[Extracted data entries]
- Opening Delimiter -

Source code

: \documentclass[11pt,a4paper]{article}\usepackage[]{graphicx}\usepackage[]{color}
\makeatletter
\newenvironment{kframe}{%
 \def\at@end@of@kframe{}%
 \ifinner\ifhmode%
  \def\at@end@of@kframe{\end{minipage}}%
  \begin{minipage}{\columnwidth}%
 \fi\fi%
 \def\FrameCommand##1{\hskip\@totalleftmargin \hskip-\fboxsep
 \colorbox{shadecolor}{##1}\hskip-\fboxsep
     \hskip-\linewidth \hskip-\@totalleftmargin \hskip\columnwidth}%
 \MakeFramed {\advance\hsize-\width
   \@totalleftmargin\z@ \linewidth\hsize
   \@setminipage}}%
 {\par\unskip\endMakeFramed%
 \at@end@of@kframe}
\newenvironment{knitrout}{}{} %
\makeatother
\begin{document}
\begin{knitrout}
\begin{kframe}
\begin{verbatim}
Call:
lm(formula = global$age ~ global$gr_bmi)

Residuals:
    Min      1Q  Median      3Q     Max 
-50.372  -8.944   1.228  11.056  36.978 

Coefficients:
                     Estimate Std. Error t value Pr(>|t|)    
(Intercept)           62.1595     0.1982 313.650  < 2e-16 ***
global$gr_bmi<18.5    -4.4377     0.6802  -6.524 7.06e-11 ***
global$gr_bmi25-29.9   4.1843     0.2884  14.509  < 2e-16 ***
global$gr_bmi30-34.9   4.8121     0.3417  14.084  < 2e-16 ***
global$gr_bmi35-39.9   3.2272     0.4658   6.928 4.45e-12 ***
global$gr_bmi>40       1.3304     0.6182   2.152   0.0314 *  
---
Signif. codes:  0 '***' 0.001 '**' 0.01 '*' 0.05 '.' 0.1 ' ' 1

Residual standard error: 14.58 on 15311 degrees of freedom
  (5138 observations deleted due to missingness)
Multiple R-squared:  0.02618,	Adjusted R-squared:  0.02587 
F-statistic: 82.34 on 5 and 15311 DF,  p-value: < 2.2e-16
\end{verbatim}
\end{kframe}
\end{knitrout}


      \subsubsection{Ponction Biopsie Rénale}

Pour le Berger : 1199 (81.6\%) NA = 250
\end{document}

- Closing Delimiter -
- Opening Delimiter -

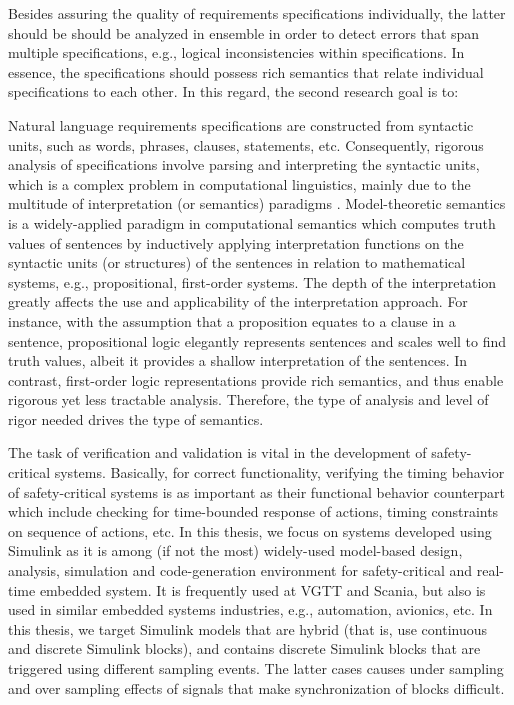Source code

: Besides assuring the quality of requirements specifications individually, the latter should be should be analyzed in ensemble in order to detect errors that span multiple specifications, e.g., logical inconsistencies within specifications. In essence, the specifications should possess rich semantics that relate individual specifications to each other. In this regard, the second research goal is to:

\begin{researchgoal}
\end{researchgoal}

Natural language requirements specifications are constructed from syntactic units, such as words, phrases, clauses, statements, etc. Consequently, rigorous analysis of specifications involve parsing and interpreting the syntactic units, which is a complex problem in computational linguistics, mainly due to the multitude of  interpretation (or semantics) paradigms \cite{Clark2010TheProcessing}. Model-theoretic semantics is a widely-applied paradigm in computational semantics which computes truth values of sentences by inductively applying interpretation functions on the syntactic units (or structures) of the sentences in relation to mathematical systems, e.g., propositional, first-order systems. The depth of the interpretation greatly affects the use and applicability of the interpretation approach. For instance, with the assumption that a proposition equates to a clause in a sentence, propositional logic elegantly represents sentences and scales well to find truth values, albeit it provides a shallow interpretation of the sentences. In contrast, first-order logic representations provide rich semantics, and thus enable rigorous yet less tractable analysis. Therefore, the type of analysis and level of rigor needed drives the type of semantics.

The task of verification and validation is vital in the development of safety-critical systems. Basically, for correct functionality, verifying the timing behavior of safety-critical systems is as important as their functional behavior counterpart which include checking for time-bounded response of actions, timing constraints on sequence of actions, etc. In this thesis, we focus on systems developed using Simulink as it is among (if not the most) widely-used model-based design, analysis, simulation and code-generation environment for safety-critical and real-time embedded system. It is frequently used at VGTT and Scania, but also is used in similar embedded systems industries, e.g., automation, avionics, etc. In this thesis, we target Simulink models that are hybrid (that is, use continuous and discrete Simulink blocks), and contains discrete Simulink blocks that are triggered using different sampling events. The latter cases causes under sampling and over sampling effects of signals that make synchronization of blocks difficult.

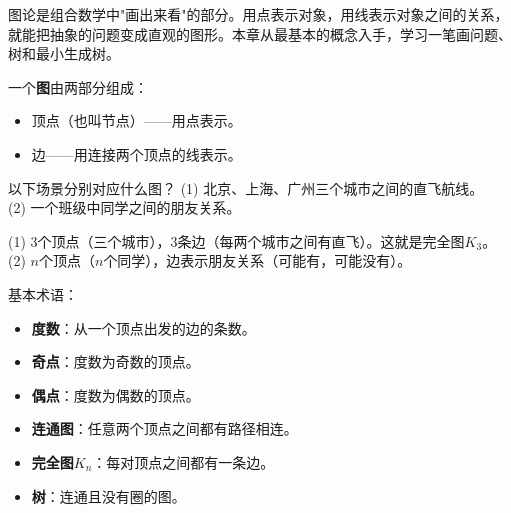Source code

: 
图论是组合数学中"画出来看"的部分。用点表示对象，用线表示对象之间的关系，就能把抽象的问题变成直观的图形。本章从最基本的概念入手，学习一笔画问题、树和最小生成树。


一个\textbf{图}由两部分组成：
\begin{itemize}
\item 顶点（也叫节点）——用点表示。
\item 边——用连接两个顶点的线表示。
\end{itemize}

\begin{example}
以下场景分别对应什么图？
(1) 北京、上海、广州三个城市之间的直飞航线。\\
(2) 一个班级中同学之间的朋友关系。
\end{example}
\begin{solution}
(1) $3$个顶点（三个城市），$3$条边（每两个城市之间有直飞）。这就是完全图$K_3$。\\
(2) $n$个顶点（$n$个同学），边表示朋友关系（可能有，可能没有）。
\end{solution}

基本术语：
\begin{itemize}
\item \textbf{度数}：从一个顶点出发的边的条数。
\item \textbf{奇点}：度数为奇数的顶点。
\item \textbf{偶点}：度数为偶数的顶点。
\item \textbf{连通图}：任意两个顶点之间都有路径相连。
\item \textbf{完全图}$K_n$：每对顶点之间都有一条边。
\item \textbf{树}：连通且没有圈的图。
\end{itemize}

- Closing Delimiter -

* _REQUIRED ACTION_: Your reply should hold every line from the data that contains "fboxsep", copied in full.

* _ANSWER SECTION_:
 \def\FrameCommand##1{\hskip\@totalleftmargin \hskip-\fboxsep
 \colorbox{shadecolor}{##1}\hskip-\fboxsep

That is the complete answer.